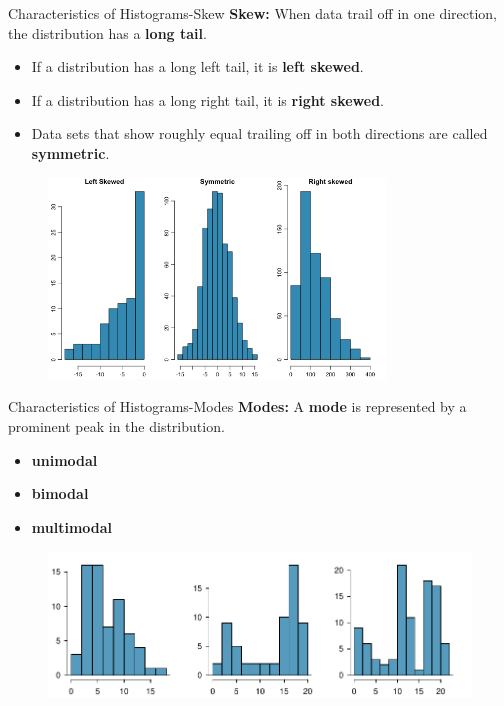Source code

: \documentclass[12pt,a4paper]{beamer}
\begin{document}
\begin{frame}{Characteristics of Histograms-Skew}
	\textbf{Skew:} When data trail off in one direction, the distribution has a \textbf{long tail}.
	\begin{itemize}
		\item If a distribution has a long left tail, it is \textbf{left skewed}. 
		\item If a distribution has a long right tail, it is \textbf{right skewed}. 
		\item Data sets that show roughly equal trailing off in both directions are called \textbf{symmetric}.
	\end{itemize}
	\begin{figure}
	\includegraphics[width=0.8\textwidth]{figures/Skewed}
	\end{figure}
\end{frame}
\begin{frame}{Characteristics of Histograms-Modes}
	\textbf{Modes:} A \textbf{mode} is represented by a prominent peak in the distribution.
	\begin{itemize}
		\item \textbf{unimodal}
		\item \textbf{bimodal}
		\item \textbf{multimodal}
	\end{itemize}
	\begin{figure}[h]
	   \centering
	   \includegraphics[width=\textwidth]{figures/singleBiMultiModalPlots/singleBiMultiModalPlots}
	   \label{singleBiMultiModalPlots}
	\end{figure}
\end{frame}
\end{document}
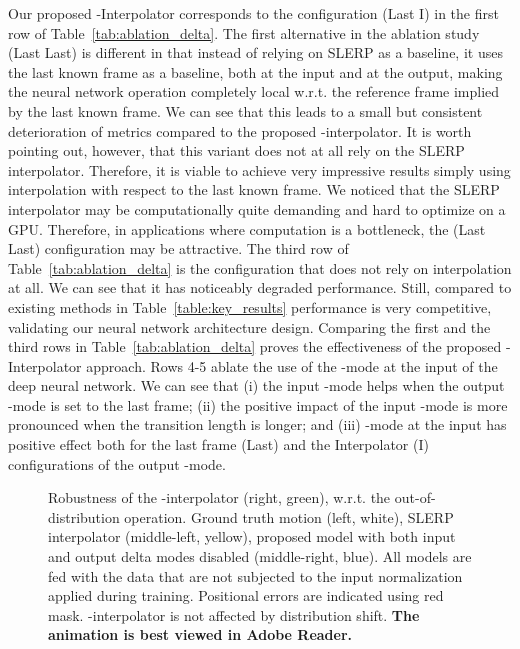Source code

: \documentclass[letterpaper]{article} \usepackage[]{aaai23}  \usepackage{times}  \usepackage{helvet}  \usepackage{courier}  \usepackage[hyphens]{url}  \usepackage{graphicx} \urlstyle{rm} \def\UrlFont{\rm}  \usepackage{natbib}  \usepackage{caption} \frenchspacing  \setlength{\pdfpagewidth}{8.5in} \setlength{\pdfpageheight}{11in}
\begin{document}
Our proposed -Interpolator corresponds to the configuration (Last I) in the first row of Table~\ref{tab:ablation_delta}. The first alternative in the ablation study (Last Last) is different in that instead of relying on SLERP as a baseline, it uses the last known frame as a baseline, both at the input and at the output, making the neural network operation completely local w.r.t. the reference frame implied by the last known frame. We can see that this leads to a small but consistent deterioration of metrics compared to the proposed -interpolator. It is worth pointing out, however, that this variant does not at all rely on the SLERP interpolator. Therefore, it is viable to achieve very impressive results simply using  interpolation with respect to the last known frame. We noticed that the SLERP interpolator may be computationally quite demanding and hard to optimize on a GPU. Therefore, in applications where computation is a bottleneck, the (Last Last) configuration may be attractive. The third row of Table~\ref{tab:ablation_delta} is the configuration that does not rely on  interpolation at all. We can see that it has noticeably degraded performance. Still, compared to existing methods in Table~\ref{table:key_results} performance is very competitive, validating our neural network architecture design. Comparing the first and the third rows in Table~\ref{tab:ablation_delta} proves the effectiveness of the proposed -Interpolator approach. Rows 4-5 ablate the use of the -mode at the input of the deep neural network. We can see that (i) the input -mode helps when the output -mode is set to the last frame; (ii) the positive impact of the input -mode is more pronounced when the transition length is longer; and (iii) -mode at the input has positive effect both for the last frame (Last) and the Interpolator (I) configurations of the output -mode.

\begin{figure}[!t]
    \centering
    \caption{Robustness of the -interpolator (right, green), w.r.t. the out-of-distribution operation. Ground truth motion (left, white), SLERP interpolator (middle-left, yellow), proposed model with both input and output delta modes disabled (middle-right, blue). All models are fed with the data that are not subjected to the input normalization applied during training. Positional errors are indicated using red mask. -interpolator is not affected by distribution shift. \textbf{The animation is best viewed in Adobe Reader.}}
    \label{fig:delta-Interpolator_robustness}
    \vspace{-2em}
\end{figure}
\end{document}
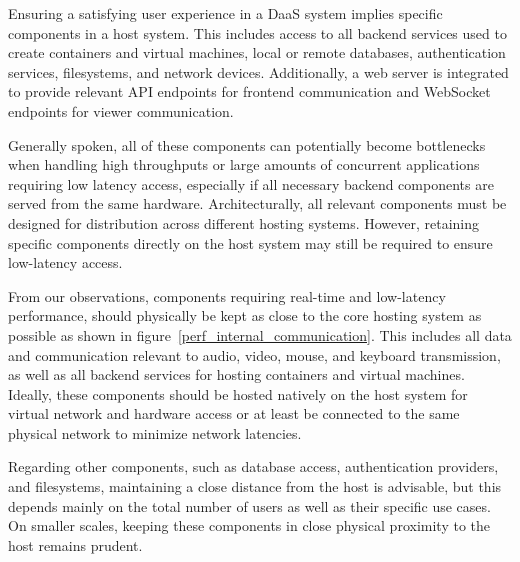 \documentclass[runningheads]{llncs}
\begin{document}
Ensuring a satisfying user experience in a DaaS system
implies specific components in a host system.
This includes access to all backend services
used to create containers and virtual machines,
local or remote databases, authentication services, filesystems, and network devices.
Additionally, a web server is integrated to provide relevant API endpoints
for frontend communication and WebSocket endpoints for viewer communication.

Generally spoken, all of these components can potentially become bottlenecks
when handling high throughputs or large amounts of concurrent applications
requiring low latency access, especially if all necessary backend components
are served from the same hardware.
Architecturally, all relevant components
must be designed for distribution across different hosting systems.
However, retaining specific components directly on the host system
may still be required to ensure low-latency access.

From our observations, components requiring real-time and low-latency performance,
should physically be kept as close to the core hosting system as possible
as shown in figure~\ref{perf_internal_communication}.
This includes all data and communication relevant to
audio, video, mouse, and keyboard transmission,
as well as all backend services for hosting containers and virtual machines.
Ideally, these components should be hosted natively on the host system
for virtual network and hardware access
or at least be connected to the same physical network
to minimize network latencies.

Regarding other components, such as database access,
authentication providers, and filesystems,
maintaining a close distance from the host is advisable,
but this depends mainly on the total number of users
as well as their specific use cases.
On smaller scales, keeping these components
in close physical proximity to the host remains prudent.
\end{document}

## YOUR ASSIGNMENT
Filter the listing above for the string "specific" and copy every matching line.

## RESPONSE TO THIS EXERCISE
implies specific components in a host system.
However, retaining specific components directly on the host system
as well as their specific use cases.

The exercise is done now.